Making HVP More Scalable for Larger Training Set Sizes

Ethan_R · June 17, 2021, 6:43pm

Hello Everyone,

I am currently working on a research project in which I need to calculate the Hessian Vector Product (HVP) w.r.t. my model’s parameters. I am able to successfully calculate the HVP, however the calculation slows significantly and chews up a significant amount of memory as the size of the training set I am using increases.

Let me make things more explicit:

	def GetHVPFunc_alt(self, datax, datay, testx, testy):
		params = [ p for p in self.model.parameters() if p.requires_grad ]
		predtest = self.model(testx)
		losstest = calc_loss(predtest, testy)
		grads_test = self.To_List(autograd.grad(losstest, params))

		def HVP(v):
			s = time.time()
			predtrain = self.model(datax)
			losstrain = calc_loss(predtrain, datay)

			v_t = self.Reverse_To_List(v, params)
			out = hvp_alt(losstrain, params, v_t)
			print("Time HVP: ", time.time() - s)
			return out
		return HVP, grads_test

I want to calculate H*v where H is the hessian of the loss function w.r.t. the model parameters. As I increase the number of points in datax and datay (the training set images/labels respectively) the computation time of calculating the model output and the model loss increases as expected, however the calculation time along with the memory usage of hvp_alt grows significantly faster. This is likely because the function calls autograd.grad twice, which I believe creates large graphs that take a lot of memory and that scale with the number of inputs to the model.

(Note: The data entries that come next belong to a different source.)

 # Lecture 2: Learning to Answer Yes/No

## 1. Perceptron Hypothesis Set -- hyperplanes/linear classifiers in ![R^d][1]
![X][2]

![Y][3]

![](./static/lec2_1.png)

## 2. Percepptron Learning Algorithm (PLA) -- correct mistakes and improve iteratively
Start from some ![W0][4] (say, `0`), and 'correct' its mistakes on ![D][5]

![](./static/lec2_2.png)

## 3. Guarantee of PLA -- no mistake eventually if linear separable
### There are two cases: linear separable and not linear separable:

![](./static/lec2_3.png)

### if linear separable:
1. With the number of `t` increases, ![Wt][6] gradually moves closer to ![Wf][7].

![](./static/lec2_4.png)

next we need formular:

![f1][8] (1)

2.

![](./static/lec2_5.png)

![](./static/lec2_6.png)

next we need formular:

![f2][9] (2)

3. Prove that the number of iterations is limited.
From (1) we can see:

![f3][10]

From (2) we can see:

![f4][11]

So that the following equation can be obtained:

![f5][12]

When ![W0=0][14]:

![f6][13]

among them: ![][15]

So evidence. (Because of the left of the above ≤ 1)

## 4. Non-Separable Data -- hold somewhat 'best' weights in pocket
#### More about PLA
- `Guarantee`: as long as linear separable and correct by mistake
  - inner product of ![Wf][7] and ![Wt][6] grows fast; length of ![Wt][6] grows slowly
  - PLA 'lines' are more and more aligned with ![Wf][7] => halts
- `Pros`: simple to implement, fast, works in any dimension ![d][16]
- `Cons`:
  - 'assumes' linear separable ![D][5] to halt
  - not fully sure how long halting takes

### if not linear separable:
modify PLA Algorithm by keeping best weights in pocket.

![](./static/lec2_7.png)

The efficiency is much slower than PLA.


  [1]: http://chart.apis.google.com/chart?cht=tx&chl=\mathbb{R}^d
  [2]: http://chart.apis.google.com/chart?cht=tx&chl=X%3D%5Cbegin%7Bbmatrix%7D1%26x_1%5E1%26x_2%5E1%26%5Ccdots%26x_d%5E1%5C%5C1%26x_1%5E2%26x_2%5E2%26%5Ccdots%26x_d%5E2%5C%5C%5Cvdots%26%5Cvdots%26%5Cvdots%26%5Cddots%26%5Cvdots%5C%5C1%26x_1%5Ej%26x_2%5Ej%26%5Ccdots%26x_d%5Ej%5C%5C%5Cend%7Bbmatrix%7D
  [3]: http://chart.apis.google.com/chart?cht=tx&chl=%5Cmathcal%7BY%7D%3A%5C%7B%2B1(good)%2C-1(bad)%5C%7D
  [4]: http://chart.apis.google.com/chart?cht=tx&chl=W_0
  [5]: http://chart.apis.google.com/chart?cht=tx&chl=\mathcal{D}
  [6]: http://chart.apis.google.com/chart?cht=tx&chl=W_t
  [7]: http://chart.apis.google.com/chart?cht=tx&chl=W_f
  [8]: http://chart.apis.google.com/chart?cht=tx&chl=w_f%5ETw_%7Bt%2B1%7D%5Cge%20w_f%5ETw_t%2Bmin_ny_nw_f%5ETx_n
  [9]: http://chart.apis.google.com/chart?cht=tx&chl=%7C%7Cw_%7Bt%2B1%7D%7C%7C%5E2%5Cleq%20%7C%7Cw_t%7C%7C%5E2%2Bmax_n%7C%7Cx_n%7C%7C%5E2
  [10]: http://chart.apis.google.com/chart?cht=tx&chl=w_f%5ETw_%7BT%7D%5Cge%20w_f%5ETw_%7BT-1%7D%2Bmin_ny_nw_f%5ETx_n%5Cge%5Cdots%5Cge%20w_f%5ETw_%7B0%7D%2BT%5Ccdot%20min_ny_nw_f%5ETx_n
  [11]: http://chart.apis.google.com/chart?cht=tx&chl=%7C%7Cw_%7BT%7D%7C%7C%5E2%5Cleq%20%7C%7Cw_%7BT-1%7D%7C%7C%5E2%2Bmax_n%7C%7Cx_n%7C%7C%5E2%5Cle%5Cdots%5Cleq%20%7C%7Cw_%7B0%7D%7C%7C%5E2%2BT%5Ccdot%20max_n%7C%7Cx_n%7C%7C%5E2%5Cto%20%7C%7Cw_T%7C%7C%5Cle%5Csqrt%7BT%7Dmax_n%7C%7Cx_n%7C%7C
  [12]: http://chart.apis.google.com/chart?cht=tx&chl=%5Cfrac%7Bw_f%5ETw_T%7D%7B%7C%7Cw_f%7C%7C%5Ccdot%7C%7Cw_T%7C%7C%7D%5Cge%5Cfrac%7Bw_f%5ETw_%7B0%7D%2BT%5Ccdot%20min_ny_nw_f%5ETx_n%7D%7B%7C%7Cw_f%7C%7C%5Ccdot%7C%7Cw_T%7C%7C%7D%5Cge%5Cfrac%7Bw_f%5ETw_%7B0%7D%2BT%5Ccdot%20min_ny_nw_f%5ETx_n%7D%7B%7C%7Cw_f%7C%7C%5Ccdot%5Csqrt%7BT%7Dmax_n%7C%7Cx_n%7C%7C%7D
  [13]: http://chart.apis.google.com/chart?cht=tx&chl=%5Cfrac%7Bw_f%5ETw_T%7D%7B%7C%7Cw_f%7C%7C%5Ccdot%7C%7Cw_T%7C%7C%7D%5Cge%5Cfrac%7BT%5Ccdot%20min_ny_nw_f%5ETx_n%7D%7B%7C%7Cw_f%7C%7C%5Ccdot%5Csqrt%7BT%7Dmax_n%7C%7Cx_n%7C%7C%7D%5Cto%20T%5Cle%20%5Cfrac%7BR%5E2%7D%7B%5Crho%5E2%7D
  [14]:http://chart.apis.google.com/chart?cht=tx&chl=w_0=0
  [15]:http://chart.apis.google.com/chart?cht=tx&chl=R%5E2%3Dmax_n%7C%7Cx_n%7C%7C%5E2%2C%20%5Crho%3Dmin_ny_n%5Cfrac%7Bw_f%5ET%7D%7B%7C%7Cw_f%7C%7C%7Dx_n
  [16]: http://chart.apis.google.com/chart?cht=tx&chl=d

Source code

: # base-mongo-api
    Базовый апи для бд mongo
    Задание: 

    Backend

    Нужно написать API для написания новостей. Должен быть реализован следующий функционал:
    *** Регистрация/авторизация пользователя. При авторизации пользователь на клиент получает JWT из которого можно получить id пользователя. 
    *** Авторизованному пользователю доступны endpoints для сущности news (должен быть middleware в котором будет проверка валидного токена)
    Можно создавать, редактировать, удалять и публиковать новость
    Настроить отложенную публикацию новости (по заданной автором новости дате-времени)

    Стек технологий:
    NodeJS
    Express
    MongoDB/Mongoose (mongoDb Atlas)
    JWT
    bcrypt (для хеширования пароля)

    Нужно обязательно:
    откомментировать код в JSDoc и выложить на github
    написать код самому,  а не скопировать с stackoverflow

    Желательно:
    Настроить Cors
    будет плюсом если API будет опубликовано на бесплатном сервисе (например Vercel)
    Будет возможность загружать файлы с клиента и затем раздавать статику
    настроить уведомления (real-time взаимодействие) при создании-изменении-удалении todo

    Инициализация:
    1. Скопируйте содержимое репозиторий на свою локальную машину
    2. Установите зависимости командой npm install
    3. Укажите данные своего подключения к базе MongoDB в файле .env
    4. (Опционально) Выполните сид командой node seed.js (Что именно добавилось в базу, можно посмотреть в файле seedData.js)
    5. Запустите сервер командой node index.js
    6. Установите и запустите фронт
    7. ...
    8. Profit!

See the code below:

def hvp(y, w, v):
    if len(w) != len(v):
        raise(ValueError("w and v must have the same length."))
    # First backprop
    first_grads = grad(y, w, retain_graph=True, create_graph=True)
    # Elementwise products
    elemwise_products = 0
    for grad_elem, v_elem in zip(first_grads, v):
        elemwise_products += torch.sum(grad_elem * v_elem)
    # Second backprop
    return_grads = grad(elemwise_products, w, create_graph=False)
    return return_grads

I should note that the code above is not my own and is taken from the following github which comes from the paper I am basing my research on: GitHub - nimarb/pytorch_influence_functions: This is a PyTorch reimplementation of Influence Functions from the ICML2017 best paper: Understanding Black-box Predictions via Influence Functions by Pang Wei Koh and Percy Liang. . I have been using 100 data points from CIFAR-10 to approximate the HVP causing each iteration of my overall code (I am approximating the inverse HVP i.e. H^-1 * v) to finish in ~6 seconds, however when I increase the training set size to 1000 the run time increases to ~60 seconds.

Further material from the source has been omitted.